Single by the Temptations

from the album Puzzle People
- B-side: "Running Away (Ain't Gonna Help You)"
- Released: July 30, 1969
- Recorded: Hitsville USA (Studio A); June 23, June 24, June 27, June 30, July 2, and July 3, 1969
- Genre: Funk, psychedelic soul
- Length: 2:51
- Label: Gordy G 7093
- Songwriters: Norman Whitfield; Barrett Strong;
- Producer: Norman Whitfield

The Temptations singles chronology
| "Don't Let the Joneses Get You Down" (1969) | "I Can't Get Next to You" (1969) | "The Weight" (1969) |

= I Can't Get Next to You =

1969 single by the Temptations

"I Can't Get Next to You" is a 1969 single recorded by the Temptations and written by Norman Whitfield and Barrett Strong for the Gordy (Motown) label.
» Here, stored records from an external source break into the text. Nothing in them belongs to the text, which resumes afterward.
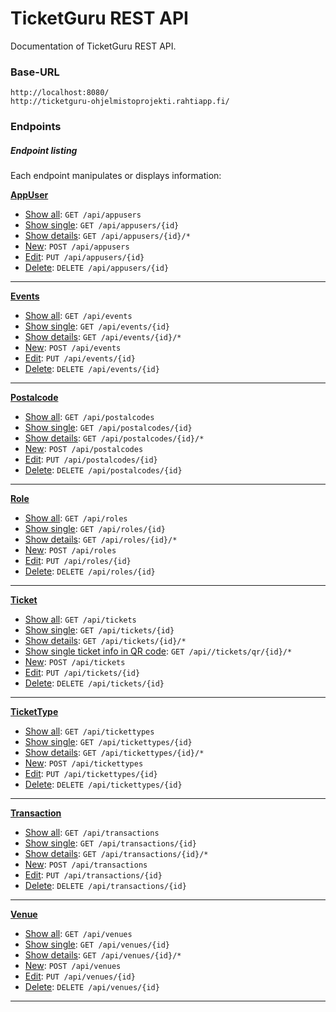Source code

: # TicketGuru REST API

Documentation of TicketGuru REST API.

### Base-URL

`http://localhost:8080/`  
`http://ticketguru-ohjelmistoprojekti.rahtiapp.fi/`

### Endpoints

##### Endpoint listing

Each endpoint manipulates or displays information:

[**AppUser**](https://github.com/NicklasHH/TicketGuru/tree/master/RestDocumentation/AppUser)
* [Show all](https://github.com/NicklasHH/TicketGuru/blob/master/RestDocumentation/AppUser/get.md#show-all-appusers): `GET /api/appusers`
* [Show single](https://github.com/NicklasHH/TicketGuru/blob/master/RestDocumentation/AppUser/get.md#show-single-appuser): `GET /api/appusers/{id}`
* [Show details](https://github.com/NicklasHH/TicketGuru/blob/master/RestDocumentation/AppUser/get.md#show-specific-appuser-details): `GET /api/appusers/{id}/*`
* [New](https://github.com/NicklasHH/TicketGuru/blob/master/RestDocumentation/AppUser/post.md): `POST /api/appusers`
* [Edit](https://github.com/NicklasHH/TicketGuru/blob/master/RestDocumentation/AppUser/put.md): `PUT /api/appusers/{id}`
* [Delete](https://github.com/NicklasHH/TicketGuru/blob/master/RestDocumentation/AppUser/delete.md): `DELETE /api/appusers/{id}`
___
[**Events**](https://github.com/NicklasHH/TicketGuru/tree/master/RestDocumentation/Events)
* [Show all](https://github.com/NicklasHH/TicketGuru/blob/master/RestDocumentation/Events/get.md#show-all-events): `GET /api/events`
* [Show single](https://github.com/NicklasHH/TicketGuru/blob/master/RestDocumentation/Events/get.md#show-single-event): `GET /api/events/{id}`
* [Show details](https://github.com/NicklasHH/TicketGuru/blob/master/RestDocumentation/Events/get.md#show-specific-event-details): `GET /api/events/{id}/*`
* [New](https://github.com/NicklasHH/TicketGuru/blob/master/RestDocumentation/Events/post.md): `POST /api/events`
* [Edit](https://github.com/NicklasHH/TicketGuru/blob/master/RestDocumentation/Events/put.md): `PUT /api/events/{id}`
* [Delete](https://github.com/NicklasHH/TicketGuru/blob/master/RestDocumentation/Events/delete.md): `DELETE /api/events/{id}`
___
[**Postalcode**](https://github.com/NicklasHH/TicketGuru/tree/master/RestDocumentation/Postalcode)
* [Show all](https://github.com/NicklasHH/TicketGuru/blob/master/RestDocumentation/Postalcode/get.md#show-all-postalcodes): `GET /api/postalcodes`
* [Show single](https://github.com/NicklasHH/TicketGuru/blob/master/RestDocumentation/Postalcode/get.md#show-single-postalcode): `GET /api/postalcodes/{id}`
* [Show details](https://github.com/NicklasHH/TicketGuru/blob/master/RestDocumentation/Postalcode/get.md): `GET /api/postalcodes/{id}/*`
* [New](https://github.com/NicklasHH/TicketGuru/blob/master/RestDocumentation/Postalcode/post.md): `POST /api/postalcodes`
* [Edit](https://github.com/NicklasHH/TicketGuru/blob/master/RestDocumentation/Postalcode/put.md): `PUT /api/postalcodes/{id}`
* [Delete](https://github.com/NicklasHH/TicketGuru/blob/master/RestDocumentation/Postalcode/delete.md): `DELETE /api/postalcodes/{id}`
___
[**Role**](https://github.com/NicklasHH/TicketGuru/tree/master/RestDocumentation/Role)
* [Show all](https://github.com/NicklasHH/TicketGuru/blob/master/RestDocumentation/Role/get.md#show-all-roles): `GET /api/roles`
* [Show single](https://github.com/NicklasHH/TicketGuru/blob/master/RestDocumentation/Role/get.md#show-single-role): `GET /api/roles/{id}`
* [Show details](https://github.com/NicklasHH/TicketGuru/blob/master/RestDocumentation/Role/get.md#show-specific-role-details): `GET /api/roles/{id}/*`
* [New](https://github.com/NicklasHH/TicketGuru/blob/master/RestDocumentation/Role/post.md): `POST /api/roles`
* [Edit](https://github.com/NicklasHH/TicketGuru/blob/master/RestDocumentation/Role/put.md): `PUT /api/roles/{id}`
* [Delete](https://github.com/NicklasHH/TicketGuru/blob/master/RestDocumentation/Role/delete.md): `DELETE /api/roles/{id}`
___
[**Ticket**](https://github.com/NicklasHH/TicketGuru/tree/master/RestDocumentation/Ticket)
* [Show all](https://github.com/NicklasHH/TicketGuru/blob/master/RestDocumentation/Ticket/get.md): `GET /api/tickets`
* [Show single](https://github.com/NicklasHH/TicketGuru/blob/master/RestDocumentation/Ticket/get.md): `GET /api/tickets/{id}`
* [Show details](https://github.com/NicklasHH/TicketGuru/blob/master/RestDocumentation/Ticket/get.md): `GET /api/tickets/{id}/*`
* [Show single ticket info in QR code](https://github.com/NicklasHH/TicketGuru/blob/master/RestDocumentation/Ticket/get.md#show-single-ticket-info-in-qr-code): `GET /api//tickets/qr/{id}/*`
* [New](https://github.com/NicklasHH/TicketGuru/blob/master/RestDocumentation/Ticket/post.md): `POST /api/tickets`
* [Edit](https://github.com/NicklasHH/TicketGuru/blob/master/RestDocumentation/Ticket/put.md): `PUT /api/tickets/{id}`
* [Delete](https://github.com/NicklasHH/TicketGuru/blob/master/RestDocumentation/Ticket/delete.md): `DELETE /api/tickets/{id}`
___
[**TicketType**](https://github.com/NicklasHH/TicketGuru/tree/master/RestDocumentation/TicketType)
* [Show all](https://github.com/NicklasHH/TicketGuru/blob/master/RestDocumentation/TicketType/get.md): `GET /api/tickettypes`
* [Show single](https://github.com/NicklasHH/TicketGuru/blob/master/RestDocumentation/TicketType/get.md): `GET /api/tickettypes/{id}`
* [Show details](https://github.com/NicklasHH/TicketGuru/blob/master/RestDocumentation/TicketType/get.md): `GET /api/tickettypes/{id}/*`
* [New](https://github.com/NicklasHH/TicketGuru/blob/master/RestDocumentation/TicketType/post.md): `POST /api/tickettypes`
* [Edit](https://github.com/NicklasHH/TicketGuru/blob/master/RestDocumentation/TicketType/put.md): `PUT /api/tickettypes/{id}`
* [Delete](https://github.com/NicklasHH/TicketGuru/blob/master/RestDocumentation/TicketType/delete.md): `DELETE /api/tickettypes/{id}`
___
[**Transaction**](https://github.com/NicklasHH/TicketGuru/tree/master/RestDocumentation/Transaction)
* [Show all](https://github.com/NicklasHH/TicketGuru/blob/master/RestDocumentation/Transaction/get.md): `GET /api/transactions`
* [Show single](https://github.com/NicklasHH/TicketGuru/blob/master/RestDocumentation/Transaction/get.md): `GET /api/transactions/{id}`
* [Show details](https://github.com/NicklasHH/TicketGuru/blob/master/RestDocumentation/Transaction/get.md): `GET /api/transactions/{id}/*`
* [New](https://github.com/NicklasHH/TicketGuru/blob/master/RestDocumentation/Transaction/post.md): `POST /api/transactions`
* [Edit](https://github.com/NicklasHH/TicketGuru/blob/master/RestDocumentation/Transaction/put.md): `PUT /api/transactions/{id}`
* [Delete](https://github.com/NicklasHH/TicketGuru/blob/master/RestDocumentation/Transaction/put.md): `DELETE /api/transactions/{id}`
___
[**Venue**](https://github.com/NicklasHH/TicketGuru/tree/master/RestDocumentation/Venue)
* [Show all](https://github.com/NicklasHH/TicketGuru/blob/master/RestDocumentation/Venue/get.md#show-all-venues): `GET /api/venues`
* [Show single](https://github.com/NicklasHH/TicketGuru/blob/master/RestDocumentation/Venue/get.md#show-single-venue): `GET /api/venues/{id}`
* [Show details](https://github.com/NicklasHH/TicketGuru/blob/master/RestDocumentation/Venue/get.md#show-specific-venue-details): `GET /api/venues/{id}/*`
* [New](https://github.com/NicklasHH/TicketGuru/blob/master/RestDocumentation/Venue/post.md): `POST /api/venues`
* [Edit](https://github.com/NicklasHH/TicketGuru/blob/master/RestDocumentation/Venue/put.md): `PUT /api/venues/{id}`
* [Delete](https://github.com/NicklasHH/TicketGuru/blob/master/RestDocumentation/Venue/delete.md): `DELETE /api/venues/{id}`
___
The song was a No. 1 single on the Billboard Top Pop Singles chart for two weeks in 1969, from October 18 to October 25, replacing "Sugar, Sugar" by the Archies and replaced by "Suspicious Minds" by Elvis Presley. The single was also a No. 1 hit on the Billboard Top R&B Singles for five weeks, from October 4 to November 1, replacing "Oh, What a Night" by the Dells, and replaced by another Motown song, "Baby I'm For Real" by the Originals.

The single was the second of the Temptations' four No. 1 hits on the United States pop charts, and was also one of the best-selling singles the group released. Billboard ranked it as the No. 3 song for 1969.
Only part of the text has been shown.